Karl Wettin (migrated from JIRA)

Had no problems running the code on 2.0.0, but on the SVN version. Didn't look that close to why. I have always passed an existing index to the SpellChecker, and would say that the implemention you pasted is corrupt, not the API.

Directory d2= FSDirectory.getDirectory(spellcheckpath,true); 

And when the index has been created you have to:

spellChecker.setSpellIndex(d2);

To ensure a new Searcher is created.

Or use this patch that handle the searcher lazy. And then there is no need for you to make any changes to your code.

asfimport commented 18 years ago

Otis Gospodnetic (@otisg) (migrated from JIRA)

I put the new IndexSearcher call to the setSpellIndex(Dictionary) method, which is called from the SpellChecker constructor.
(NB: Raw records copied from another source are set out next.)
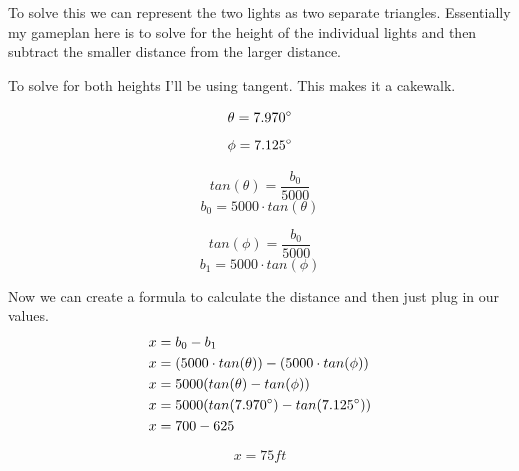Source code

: \documentclass[10pt,letterpaper]{amspset}
\begin{document}
\begin{solution}
To solve this we can represent the two lights as two separate triangles. Essentially my gameplan here is to solve for the height of the individual lights and then subtract the smaller distance from the larger distance.


\bigskip


To solve for both heights I'll be using tangent. This makes it a cakewalk.

\[\theta = 7.970\degree\]
\[\phi = 7.125\degree\]

\bigskip

\[tan(\theta) = \frac{b_0}{5000}\]
\[\boxed{b_0 = 5000 \cdot tan(\theta)}\]

\bigskip

\[tan(\phi) = \frac{b_0}{5000}\]
\[\boxed{b_1 = 5000 \cdot tan(\phi)}\]


Now we can create a formula to calculate the distance and then just plug in our values.
\begin{align}
    x &= b_0 - b_1 \\
    x &= (5000 \cdot tan(\theta)) - (5000 \cdot tan(\phi)) \\
    x &= 5000( tan(\theta) - tan(\phi)) \\
    x &= 5000( tan(7.970\degree) - tan(7.125\degree)) \\
    x &= 700 - 625
\end{align}

\[\boxed{x = 75ft}\]
\end{solution}
\end{document}
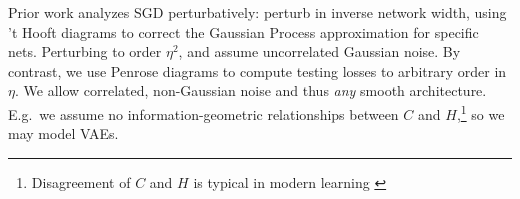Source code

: \documentclass[anon,12pt]{colt2021} %
\newcommand{\wasq}[1]{\left[#1\right]}
\begin{document}
            Prior work analyzes SGD perturbatively: \cite{dy19} perturb in
            inverse network width, using 't Hooft diagrams to correct the
            Gaussian Process approximation for specific nets.  Perturbing
            to order $\eta^2$, \cite{ch18} and \cite{li17} assume uncorrelated
            Gaussian noise.  By contrast, we use Penrose diagrams \cite{pe71} to compute
            testing losses to arbitrary order in $\eta$.  We allow correlated,
            non-Gaussian noise and thus \emph{any} smooth architecture.  E.g.\
            we assume no information-geometric relationships between $C$ and
            $H$,\footnote{
                Disagreement of $C$ and
                $H$ is typical in modern learning \citep{ro12, ku19}
            } so we may model VAEs. 
            \nopagebreak
                \newcommand{\AAA}{\nabla_\mu}
                \newcommand{\BBB}{\nabla_\nu}
                \newcommand{\CCC}{\nabla_\lambda}
                \newcommand{\DDD}{\nabla_\sigma}
                \newcommand{\EEE}{\nabla_\rho}
                \newcommand{\FFF}{\nabla_\pi}
                \newcommand{\ww}[1]{\CC\wasq{#1}}
                \newcommand{\rRr}[1]{{\color{moor}#1}}
                \newcommand{\gGg}[1]{{\color{moog}#1}}
                \newcommand{\bBb}[1]{{\color{moob}#1}}
\end{document}
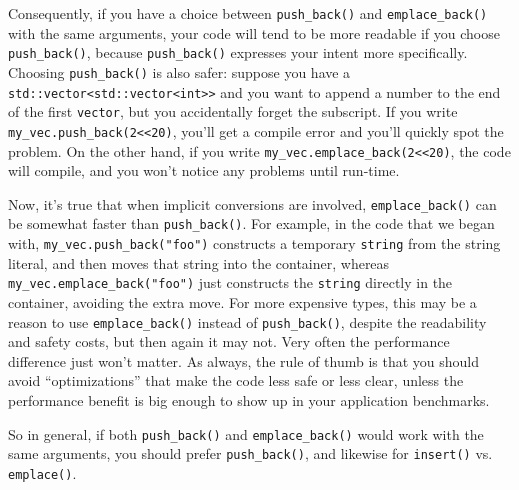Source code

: Consequently, if you have a choice between \texttt{push_back()} and \texttt{emplace_back()} with the same arguments, your code will tend to be more readable if you choose \texttt{push_back()}, because \texttt{push_back()} expresses your intent more specifically. Choosing \texttt{push_back()} is also safer: suppose you have a \texttt{std::vector<std::vector<int>>} and you want to append a number to the end of the first \texttt{vector}, but you accidentally forget the subscript. If you write \texttt{my_vec.push_back(2<<20)}, you’ll get a compile error and you’ll quickly spot the problem. On the other hand, if you write \texttt{my_vec.emplace_back(2<<20)}, the code will compile, and you won’t notice any problems until run-time.

Now, it’s true that when implicit conversions are involved, \texttt{emplace_back()} can be somewhat faster than \texttt{push_back()}. For example, in the code that we began with, \texttt{my_vec.push_back("foo")} constructs a temporary \texttt{string} from the string literal, and then moves that string into the container, whereas \texttt{my_vec.emplace_back("foo")} just constructs the \texttt{string} directly in the container, avoiding the extra move. For more expensive types, this may be a reason to use \texttt{emplace_back()} instead of \texttt{push_back()}, despite the readability and safety costs, but then again it may not. Very often the performance difference just won’t matter. As always, the rule of thumb is that you should avoid “optimizations” that make the code less safe or less clear, unless the performance benefit is big enough to show up in your application benchmarks.

So in general, if both \texttt{push_back()} and \texttt{emplace_back()} would work with the same arguments, you should prefer \texttt{push_back()}, and likewise for \texttt{insert()} vs. \texttt{emplace()}.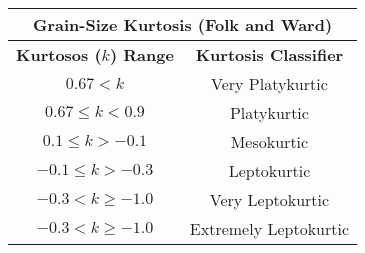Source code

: \documentclass[10pt]{article}
\begin{document}
\begin{center}
\begin{tabular}{ c c  }
\multicolumn{2}{c}{\textbf{Grain-Size Kurtosis (Folk and Ward) }} \\
\hline
\textbf{Kurtosos ($k$) Range} & \textbf{Kurtosis Classifier}  \\
\hline
$ 0.67 < k  $               &  Very Platykurtic   \\ 
$0.67 \le k < 0.9 $    &  Platykurtic   \\  
$0.1 \le k > -0.1 $   &  Mesokurtic  \\     
$-0.1 \le k > -0.3 $    & Leptokurtic    \\   
$-0.3 < k \ge -1.0 $    & Very Leptokurtic  \\
$-0.3 < k \ge -1.0 $    & Extremely Leptokurtic  \\
\end{tabular}
\end{center}
\end{document}
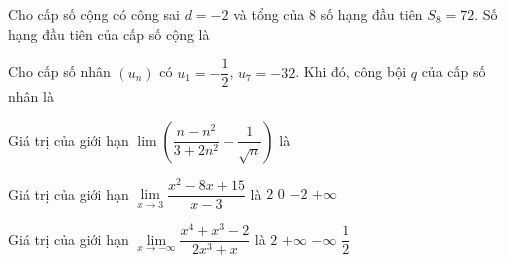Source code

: \begin{ex}%
	Cho cấp số cộng có công sai $d=-2$ và tổng của $8$ số hạng đầu tiên $S_8=72$. Số hạng đầu tiên của cấp số cộng là
\end{ex}
\begin{ex}%
	Cho cấp số nhân $\left(u_n\right)$ có $u_1=-\dfrac{1}{2}$, $u_7=-32$. Khi đó, công bội $q$ của cấp số nhân là
\end{ex}
\begin{ex}%
	Giá trị của giới hạn $\lim \left(\dfrac{n-n^2}{3+2n^2}-\dfrac{1}{\sqrt{n}}\right)$ là
\end{ex}
\begin{ex}%
	Giá trị của giới hạn  $\lim\limits_{x\to 3}\dfrac{x^2-8x+15}{x-3}$ là
	\choice
	{$2$}
	{$0$}
	{\True $-2$}
	{$+\infty$}
\end{ex}

\begin{ex}%
	Giá trị của giới hạn $\lim \limits_{x\to -\infty} \dfrac{x^4+x^3-2}{2x^3+x}$ là
	\choice
	{$2$}
	{$+\infty$}
	{\True $-\infty$}
	{$\dfrac{1}{2}$}
\end{ex}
I did that the other day, so maybe I broke something, although everything worked for me and I didn't get any NPEs.

I use code that looks like this:

public void createDictionary(String field, Directory sourceIndex, Directory spellIndex) throws IOException {
    IndexReader reader = null;
    try {
        reader = IndexReader.open(sourceIndex);
        Dictionary dictionary = new LuceneDictionary(reader, field);
        SpellChecker spellChecker = new SpellChecker(spellIndex);
        spellChecker.indexDictionary(dictionary);
    } finally {
        if (reader != null) {
            reader.close();
        }
    }
}

public static void main(String[] args) throws IOException {
    if (args.length <3) {
        System.err.println("Usage: java " + SpellerIndexer.class
                + " <source field&gt; &lt;source index&gt; &lt;spell index&gt;");
        System.exit(1);
    }

    System.out.print("\nCreating spell checker index in " + args[2] + " ... ");
    SpellerIndexer indexer = new SpellerIndexer();
    Directory sourceIndex = FSDirectory.getDirectory(args[1], false);
    Directory spellIndex = FSDirectory.getDirectory(args[2], IndexReader.indexExists(args[2]));
    indexer.createDictionary(args[0], sourceIndex, spellIndex);
    System.out.println("done\n");
}

Karsten: If you still think there is a bug in the SVN version, please comment here. I can apply the lazy searcher patch from Karl (see Karl, you don't always get ignored! :)), but I'm not sure that it will make a difference. If you apply it and it makes a difference for you, please follow up here.

asfimport commented 18 years ago

Miles Barr (migrated from JIRA)

I've checked svn and it's not an issue in trunk, but it's definitely a bug in the version that's distributed with Lucene 1.9.1

The reader is only opened in the 'exist' method, but at the end of the 'indexDictionary' method it tries to close the reader, then sets it to null. I think the intent of the code is to make sure we don't have an old reader after we update the dictionary, but if we're creating the dictionary for the first time we get a NPE.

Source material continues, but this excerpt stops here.